Acupuncture has been reported to modulate pain-related, inflammatory, and neuroimmune processes through multi-level and multi-target biological responses. However, the biological basis underlying these effects remains incompletely understood, particularly with respect to how peripheral microbial and metabolic alterations may be associated with central neuroinflammatory responses.20–24 In the present study, we used an integrative multi-omics approach to characterize acupuncture-associated changes across gut microbiota, SCFA profiles, and TNC transcriptomic responses in an NTG-induced CM rat model, providing exploratory evidence for the possible involvement of the microbiota-gut-brain axis (Figure 6). We observed that TA, but not SA, attenuated neuroinflammatory responses and hyperalgesia in NTG-induced CM rats. Notably, TA and SA were associated with distinct SCFA levels, gut microbiota compositions, and gene expression patterns in the TNC of CM rats. Our findings suggest that the alleviation of migraine-like hyperalgesia by TA in this preclinical model was associated with reduced inflammatory markers, as evidenced by decreased levels of pro-inflammatory cytokines and alterations in neuroinflammation-related signaling pathways in brain tissue. In addition, TA was associated with changes in gut microbiota composition and SCFA profiles. Moreover, alterations in gut microbiota were correlated with changes in the brain transcriptome, particularly the expression of the genes S100a4 and Vamp8, supporting a possible association between TA-associated microbiota remodeling and TNC transcriptomic changes along the microbiota-gut-brain axis.
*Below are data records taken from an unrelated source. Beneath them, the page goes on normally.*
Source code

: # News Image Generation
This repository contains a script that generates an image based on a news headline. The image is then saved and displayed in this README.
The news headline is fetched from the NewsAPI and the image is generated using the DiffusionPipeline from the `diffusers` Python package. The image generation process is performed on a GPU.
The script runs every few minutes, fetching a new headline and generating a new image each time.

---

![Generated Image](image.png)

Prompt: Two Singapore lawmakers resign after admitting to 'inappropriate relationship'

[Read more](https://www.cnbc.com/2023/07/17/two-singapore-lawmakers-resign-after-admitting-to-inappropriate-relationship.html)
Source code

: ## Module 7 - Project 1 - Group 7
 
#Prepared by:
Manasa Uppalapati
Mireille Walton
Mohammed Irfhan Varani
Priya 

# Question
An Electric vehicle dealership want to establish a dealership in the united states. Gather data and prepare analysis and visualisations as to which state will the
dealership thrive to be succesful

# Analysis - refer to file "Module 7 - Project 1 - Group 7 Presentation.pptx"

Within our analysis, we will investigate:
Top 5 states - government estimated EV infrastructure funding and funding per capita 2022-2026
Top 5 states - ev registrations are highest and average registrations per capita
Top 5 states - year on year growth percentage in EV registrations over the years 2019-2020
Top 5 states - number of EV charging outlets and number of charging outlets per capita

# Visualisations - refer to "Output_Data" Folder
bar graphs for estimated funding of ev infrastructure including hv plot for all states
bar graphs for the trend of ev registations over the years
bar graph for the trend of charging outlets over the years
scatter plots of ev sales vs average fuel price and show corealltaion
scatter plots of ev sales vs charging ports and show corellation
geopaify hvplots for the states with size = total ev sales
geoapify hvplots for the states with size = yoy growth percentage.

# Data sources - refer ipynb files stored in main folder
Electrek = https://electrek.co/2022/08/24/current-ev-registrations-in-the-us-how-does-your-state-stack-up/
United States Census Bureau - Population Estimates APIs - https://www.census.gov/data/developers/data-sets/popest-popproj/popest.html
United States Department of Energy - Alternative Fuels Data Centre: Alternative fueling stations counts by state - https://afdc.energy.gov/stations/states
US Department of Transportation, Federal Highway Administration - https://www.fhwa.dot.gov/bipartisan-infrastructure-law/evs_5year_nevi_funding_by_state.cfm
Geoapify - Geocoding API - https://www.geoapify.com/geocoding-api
Multi-omics in NTG-CM rats: transcriptomics, SCFA profiling, microbiota links.

Figure 6 Integrated multi-omics overview of TA-associated alterations in the microbiota-gut-brain axis in NTG-induced CM rats. The schematic summarizes TA-associated alterations in TNC neuroinflammation, TNC transcriptomic signatures, fecal gut microbiota and SCFA profiles, and exploratory plasma SCFA profiles. Upward and downward arrows indicate increases and decreases, respectively, in the NTG+TA group compared with the NTG group. Solid arrows indicate statistically significant differences, whereas dashed arrows indicate non-significant trends. Dashed curved lines indicate exploratory associations between omics layers. Integrated correlation analysis showed that Parabacteroides goldsteinii was positively correlated with S100a4 and Vamp8 and negatively correlated with fecal acetic acid. *unadjusted P < 0.05, **unadjusted P < 0.01. P values in the correlation analyses were not adjusted for multiple comparisons. Created in BioRender. Liu, L. (2026) https://BioRender.com/rfm9dwp.

Repeated NTG administration was used to induce CM-like pain hypersensitivity and neuroinflammatory responses in rats. Although this model is useful for investigating migraine-related mechanisms and candidate interventions, it does not fully recapitulate the clinical heterogeneity of human CM; therefore, the findings require further validation before clinical extrapolation. NTG has been shown to decrease mechanical thresholds in mouse hind paws51 and increase the levels of IL-1β, IL-6, and TNF-α.52–54 Dysregulated inflammation can contribute to enhanced pain sensitivity and hyperalgesia. Acupuncture has been reported to reduce neuroinflammation by diminishing the release of trigeminal-activated neuropeptides, inhibiting dural immune cell activation, and downregulating inflammatory mediators.55 Consistent with these findings, our results showed that TA significantly improved mechanical and thermal hyperalgesia, and reduced IL-1β, IL-6, and TNF-α levels in CM rats.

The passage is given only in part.